▸ **What you are asked to do**
Using the line that contains "etc. The German" as the start, restate each line word for word through the final line of the material below, and return only those.

▸ **Recorded information**
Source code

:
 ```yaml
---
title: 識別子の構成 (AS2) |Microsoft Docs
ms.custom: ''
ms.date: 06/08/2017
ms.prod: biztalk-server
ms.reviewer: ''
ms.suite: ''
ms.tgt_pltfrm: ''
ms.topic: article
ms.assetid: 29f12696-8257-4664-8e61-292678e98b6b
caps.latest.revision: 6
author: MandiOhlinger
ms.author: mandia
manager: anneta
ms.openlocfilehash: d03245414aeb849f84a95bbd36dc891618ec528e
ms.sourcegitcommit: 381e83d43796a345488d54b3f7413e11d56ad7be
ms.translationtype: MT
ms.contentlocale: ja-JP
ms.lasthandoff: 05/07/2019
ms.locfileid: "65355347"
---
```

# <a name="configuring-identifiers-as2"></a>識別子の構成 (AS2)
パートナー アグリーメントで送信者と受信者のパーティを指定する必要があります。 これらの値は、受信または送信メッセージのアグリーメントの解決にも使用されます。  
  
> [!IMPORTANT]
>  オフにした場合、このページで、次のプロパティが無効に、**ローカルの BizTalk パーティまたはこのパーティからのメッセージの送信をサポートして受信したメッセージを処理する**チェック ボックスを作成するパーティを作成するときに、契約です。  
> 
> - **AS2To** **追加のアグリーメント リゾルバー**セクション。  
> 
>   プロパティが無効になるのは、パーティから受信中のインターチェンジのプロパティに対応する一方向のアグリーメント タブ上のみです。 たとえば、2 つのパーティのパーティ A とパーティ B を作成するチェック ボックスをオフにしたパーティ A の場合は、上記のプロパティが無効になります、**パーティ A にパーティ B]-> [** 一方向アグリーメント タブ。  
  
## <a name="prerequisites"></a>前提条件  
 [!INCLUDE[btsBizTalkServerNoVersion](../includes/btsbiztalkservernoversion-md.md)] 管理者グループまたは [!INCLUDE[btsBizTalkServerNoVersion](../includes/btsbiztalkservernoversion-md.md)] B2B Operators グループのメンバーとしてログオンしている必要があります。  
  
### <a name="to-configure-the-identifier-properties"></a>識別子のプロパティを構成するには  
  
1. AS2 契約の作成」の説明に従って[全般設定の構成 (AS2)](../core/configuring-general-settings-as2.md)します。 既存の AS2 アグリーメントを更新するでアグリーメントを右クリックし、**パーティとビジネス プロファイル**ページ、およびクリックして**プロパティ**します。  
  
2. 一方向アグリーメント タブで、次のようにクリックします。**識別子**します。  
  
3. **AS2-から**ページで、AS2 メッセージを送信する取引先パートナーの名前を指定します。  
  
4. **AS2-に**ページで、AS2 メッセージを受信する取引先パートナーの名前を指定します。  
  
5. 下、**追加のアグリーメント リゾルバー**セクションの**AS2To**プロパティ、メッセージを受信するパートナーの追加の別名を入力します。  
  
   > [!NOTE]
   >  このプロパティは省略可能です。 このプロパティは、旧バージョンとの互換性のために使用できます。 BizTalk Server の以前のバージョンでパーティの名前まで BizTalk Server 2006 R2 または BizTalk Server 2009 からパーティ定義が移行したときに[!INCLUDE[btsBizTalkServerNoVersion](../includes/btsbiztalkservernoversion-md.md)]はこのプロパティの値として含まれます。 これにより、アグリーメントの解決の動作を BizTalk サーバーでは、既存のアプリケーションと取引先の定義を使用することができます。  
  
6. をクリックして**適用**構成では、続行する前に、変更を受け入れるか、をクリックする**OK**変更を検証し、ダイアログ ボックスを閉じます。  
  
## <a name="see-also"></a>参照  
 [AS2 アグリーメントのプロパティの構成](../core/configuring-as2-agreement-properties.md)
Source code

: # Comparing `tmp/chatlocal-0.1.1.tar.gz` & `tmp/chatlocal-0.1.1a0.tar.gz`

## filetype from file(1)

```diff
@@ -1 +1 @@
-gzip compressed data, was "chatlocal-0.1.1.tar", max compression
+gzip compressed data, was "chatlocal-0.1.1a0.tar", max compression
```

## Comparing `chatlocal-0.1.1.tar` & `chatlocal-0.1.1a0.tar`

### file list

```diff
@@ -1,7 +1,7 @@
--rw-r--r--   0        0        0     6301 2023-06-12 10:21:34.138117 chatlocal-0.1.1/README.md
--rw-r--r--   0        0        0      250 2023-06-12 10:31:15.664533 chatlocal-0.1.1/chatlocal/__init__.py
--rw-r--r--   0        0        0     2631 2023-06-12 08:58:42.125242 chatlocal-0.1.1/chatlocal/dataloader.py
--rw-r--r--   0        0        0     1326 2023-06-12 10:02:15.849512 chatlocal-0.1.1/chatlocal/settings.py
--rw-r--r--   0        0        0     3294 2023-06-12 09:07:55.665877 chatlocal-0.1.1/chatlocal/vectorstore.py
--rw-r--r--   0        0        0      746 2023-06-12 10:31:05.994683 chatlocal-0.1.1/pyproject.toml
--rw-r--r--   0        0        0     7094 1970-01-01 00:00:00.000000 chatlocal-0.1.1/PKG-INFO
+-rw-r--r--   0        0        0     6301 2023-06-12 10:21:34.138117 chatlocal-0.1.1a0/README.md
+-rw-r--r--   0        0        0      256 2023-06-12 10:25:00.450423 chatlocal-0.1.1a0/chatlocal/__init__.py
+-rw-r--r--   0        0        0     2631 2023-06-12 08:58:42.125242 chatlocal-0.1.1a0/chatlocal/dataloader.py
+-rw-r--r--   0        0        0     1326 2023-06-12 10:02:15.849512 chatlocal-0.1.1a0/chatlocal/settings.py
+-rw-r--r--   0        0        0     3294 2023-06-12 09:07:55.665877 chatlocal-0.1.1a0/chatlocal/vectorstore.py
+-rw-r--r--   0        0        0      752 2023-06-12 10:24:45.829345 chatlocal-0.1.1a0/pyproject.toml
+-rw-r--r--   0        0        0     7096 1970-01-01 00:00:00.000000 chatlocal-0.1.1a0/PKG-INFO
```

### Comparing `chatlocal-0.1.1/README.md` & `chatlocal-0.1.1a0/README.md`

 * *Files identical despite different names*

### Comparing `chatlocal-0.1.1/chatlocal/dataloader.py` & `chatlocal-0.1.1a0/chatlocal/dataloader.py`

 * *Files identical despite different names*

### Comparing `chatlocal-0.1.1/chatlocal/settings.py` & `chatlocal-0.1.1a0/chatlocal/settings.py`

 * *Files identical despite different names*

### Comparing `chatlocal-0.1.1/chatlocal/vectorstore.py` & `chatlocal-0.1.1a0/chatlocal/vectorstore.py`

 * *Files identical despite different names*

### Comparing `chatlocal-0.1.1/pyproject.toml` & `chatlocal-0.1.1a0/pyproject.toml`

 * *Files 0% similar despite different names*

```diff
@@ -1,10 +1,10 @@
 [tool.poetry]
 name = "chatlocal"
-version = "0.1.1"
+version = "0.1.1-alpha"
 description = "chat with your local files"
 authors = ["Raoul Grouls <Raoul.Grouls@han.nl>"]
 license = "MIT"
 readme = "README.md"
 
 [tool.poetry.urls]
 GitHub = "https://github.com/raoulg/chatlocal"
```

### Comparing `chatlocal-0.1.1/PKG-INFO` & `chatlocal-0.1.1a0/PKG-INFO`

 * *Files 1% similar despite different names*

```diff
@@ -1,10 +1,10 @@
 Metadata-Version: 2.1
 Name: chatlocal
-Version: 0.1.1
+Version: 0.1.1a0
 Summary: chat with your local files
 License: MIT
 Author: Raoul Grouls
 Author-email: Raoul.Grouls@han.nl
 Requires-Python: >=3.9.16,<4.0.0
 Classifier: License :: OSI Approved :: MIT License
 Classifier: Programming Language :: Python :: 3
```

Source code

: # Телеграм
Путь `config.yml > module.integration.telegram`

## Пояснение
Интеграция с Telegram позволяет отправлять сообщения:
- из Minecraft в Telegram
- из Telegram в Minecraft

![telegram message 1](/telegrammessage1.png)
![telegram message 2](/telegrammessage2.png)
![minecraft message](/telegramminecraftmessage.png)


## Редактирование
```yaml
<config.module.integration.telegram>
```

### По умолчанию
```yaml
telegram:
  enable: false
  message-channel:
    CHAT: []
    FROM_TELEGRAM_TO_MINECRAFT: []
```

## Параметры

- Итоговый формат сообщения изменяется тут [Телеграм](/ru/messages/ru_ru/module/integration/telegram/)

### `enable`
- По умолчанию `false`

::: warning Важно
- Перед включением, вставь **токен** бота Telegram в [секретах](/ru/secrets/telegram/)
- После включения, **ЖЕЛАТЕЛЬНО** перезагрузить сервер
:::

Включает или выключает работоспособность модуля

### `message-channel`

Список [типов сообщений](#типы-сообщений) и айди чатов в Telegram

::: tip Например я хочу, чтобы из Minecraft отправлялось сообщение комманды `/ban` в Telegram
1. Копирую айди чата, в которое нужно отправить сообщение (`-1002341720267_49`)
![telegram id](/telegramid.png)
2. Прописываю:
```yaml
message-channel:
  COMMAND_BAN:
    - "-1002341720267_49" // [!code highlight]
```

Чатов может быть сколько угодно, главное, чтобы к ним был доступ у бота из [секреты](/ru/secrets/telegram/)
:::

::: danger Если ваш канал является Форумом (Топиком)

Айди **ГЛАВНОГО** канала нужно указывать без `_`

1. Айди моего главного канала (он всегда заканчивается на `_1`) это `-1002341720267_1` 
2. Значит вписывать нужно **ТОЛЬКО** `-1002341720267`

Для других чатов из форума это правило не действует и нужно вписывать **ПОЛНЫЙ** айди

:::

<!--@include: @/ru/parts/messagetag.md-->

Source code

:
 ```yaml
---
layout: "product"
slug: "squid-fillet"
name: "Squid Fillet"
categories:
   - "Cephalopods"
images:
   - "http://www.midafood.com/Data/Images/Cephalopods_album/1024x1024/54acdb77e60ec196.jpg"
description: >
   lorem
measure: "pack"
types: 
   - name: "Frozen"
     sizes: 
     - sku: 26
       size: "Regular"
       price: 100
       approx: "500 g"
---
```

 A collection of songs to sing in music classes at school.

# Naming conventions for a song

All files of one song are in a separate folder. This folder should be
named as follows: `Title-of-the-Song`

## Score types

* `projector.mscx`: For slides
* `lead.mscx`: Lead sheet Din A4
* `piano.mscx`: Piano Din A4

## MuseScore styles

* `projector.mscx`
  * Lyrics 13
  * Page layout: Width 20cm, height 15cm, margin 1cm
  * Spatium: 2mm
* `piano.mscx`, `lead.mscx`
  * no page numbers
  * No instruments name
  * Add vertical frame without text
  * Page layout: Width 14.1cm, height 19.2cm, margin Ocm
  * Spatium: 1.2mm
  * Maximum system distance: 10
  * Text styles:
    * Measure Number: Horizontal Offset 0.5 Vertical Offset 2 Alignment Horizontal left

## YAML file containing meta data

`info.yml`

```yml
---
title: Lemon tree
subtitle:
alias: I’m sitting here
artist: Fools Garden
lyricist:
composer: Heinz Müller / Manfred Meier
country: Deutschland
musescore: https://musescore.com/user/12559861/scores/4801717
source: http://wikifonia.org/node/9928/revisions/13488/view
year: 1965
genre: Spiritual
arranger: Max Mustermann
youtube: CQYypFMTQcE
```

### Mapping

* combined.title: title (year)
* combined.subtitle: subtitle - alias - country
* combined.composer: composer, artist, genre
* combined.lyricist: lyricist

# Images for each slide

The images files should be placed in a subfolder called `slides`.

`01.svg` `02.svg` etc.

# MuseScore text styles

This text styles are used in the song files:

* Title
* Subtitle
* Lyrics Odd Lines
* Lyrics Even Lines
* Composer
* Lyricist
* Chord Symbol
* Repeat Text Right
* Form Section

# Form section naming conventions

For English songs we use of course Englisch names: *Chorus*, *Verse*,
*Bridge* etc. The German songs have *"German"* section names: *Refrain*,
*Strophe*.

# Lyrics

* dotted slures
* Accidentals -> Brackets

▸ **Result**
*Bridge* etc. The German songs have *"German"* section names: *Refrain*,
*Strophe*.

# Lyrics

* dotted slures
* Accidentals -> Brackets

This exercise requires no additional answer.